Books to curl up with: a librarian's musings

Thursday, January 20, 2005


Since riding in the car is a major way for my daughter to take a nap, I have been revisiting a favourite. I grew up in a family in which having nothing around to read was traumatic, so I keep a book in the glove box. Then when she conks out, I pull over and read until she wakes up.

So what book is worth of being an emergency book. The same one worth of owning in 2 paperback copies and one hardback. Dragonbone Chair by Tad Williams, of course. Tad Williams is the master of the epic, zillion page, multivolume saga. Dragonbone Chair was his first.

It is the story of Simon, the scullion. He is convinced that he destined for a dreary life. He listens to the stories of heroes and dreams. When the king dies and brothers confront each other, Simon finds himself thrust into the kind of adventure he only heard about from minstrels. He learns that minstrels never sing about being scared and hungry and alone.

Williams is not content to bringing Simon to life. He creates a wide canvas of characters, all of whom you care about. It reminds me of Tolkein in its sweep. If you fall in love with Dragonbone Chair, book two is Stone of Farewell; book three is To Green Angel Tower. Beware this story is addictive!!!!

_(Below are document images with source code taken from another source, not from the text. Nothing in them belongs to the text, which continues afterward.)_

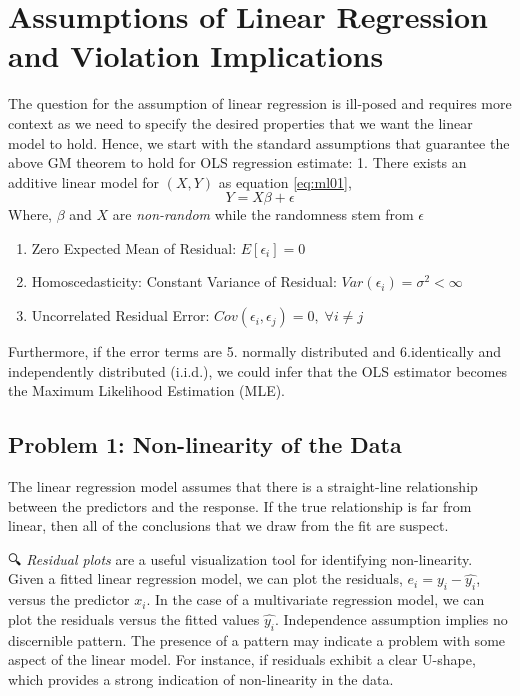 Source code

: \documentclass[
]{book}
\begin{document}
\hypertarget{assumptions-of-linear-regression-and-violation-implications}{%
\section{Assumptions of Linear Regression and Violation Implications}\label{assumptions-of-linear-regression-and-violation-implications}}

The question for the assumption of linear regression is ill-posed and requires more context as we need to specify the desired properties that we want the linear model to hold. Hence, we start with the standard assumptions that guarantee the above GM theorem to hold for OLS regression estimate:
1. There exists an additive linear model for \((X, Y)\) as equation \eqref{eq:ml01},
\[
Y= X \beta + \epsilon
\]
Where, \(\beta\) and \(X\) are {\emph{non-random}} while the randomness stem from \(\epsilon\)

\begin{enumerate}
\def\labelenumi{\arabic{enumi}.}
\setcounter{enumi}{1}
\item
  Zero Expected Mean of Residual: \(E[ \epsilon_i] = 0\)
\item
  Homoscedasticity: Constant Variance of Residual: \(Var(\epsilon_i)=\sigma^2 < \infty\)
\item
  Uncorrelated Residual Error: \(Cov(\epsilon_i, \epsilon_j)=0, \; \forall i\neq j\)
\end{enumerate}

Furthermore, if the error terms are 5. normally distributed and 6.identically and independently distributed (i.i.d.), we could infer that the OLS estimator becomes the Maximum Likelihood Estimation (MLE).

\hypertarget{problem-1-non-linearity-of-the-data}{%
\subsection*{Problem 1: Non-linearity of the Data}\label{problem-1-non-linearity-of-the-data}}

The linear regression model assumes that there is a straight-line relationship between the predictors and the response. If the true relationship is far from linear, then all of the conclusions that we draw from the fit are suspect.

🔍 \emph{Residual plots} are a useful visualization tool for identifying non-linearity. Given a fitted linear regression model, we can plot the residuals, \(e_i = y_i - \hat{y_i}\), versus the predictor \(x_i\). In the case of a multivariate regression model, we can plot the residuals versus the fitted values \(\hat{y_i}\). Independence assumption implies no discernible pattern. The presence of a pattern may indicate a problem with some aspect of the linear model. For instance, if residuals exhibit a clear U-shape, which provides a strong indication of non-linearity in the data.
\end{document}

Wednesday, January 05, 2005

Food Fest

There are some cookbooks like the Joy of Cooking, that you whip off the shelf to answer a question. There are some you just look at the pretty pictures in because you would never take the time to make that complicated dish.

Nigella Lawson's books fall somewhere in between. Feast is the latest. It works its way through various holidays. There are a couple of recipes I want to try. I am passing on to my brother Vietnamese Turkey and Glass Noodle salad. It seems like a great way to use up the leftovers. mmm I want to make the Eggplant Involtini too. mmm

However the recipes are almost a secondary to me. I love the way she talks about food. Her sensual love of food makes you hungry just reading her text. She is after all the person who shared the recipe for Slut Red Raspberries with the world. :D scroll down to Slut Red Raspberries.

Tuesday, January 04, 2005

Sorrow at passing

Trina Schart Hyman was a wonderful children's illustrator. Her wonderful work brought to life many tales. She passed away in December, but left behind a rich inheritance. Among my favourites:

Child's Christmas in Wales by Dylan Thomas 1985
The Kitchen Knight: a tale of King Arthur by Margaret Hodges (one of a number of collaborations with Hodges)
Hershel and the Hanukkah Goblins by Eric Kimmel

The Boston Globe had a nice obituary, which quoted from an earlier interview.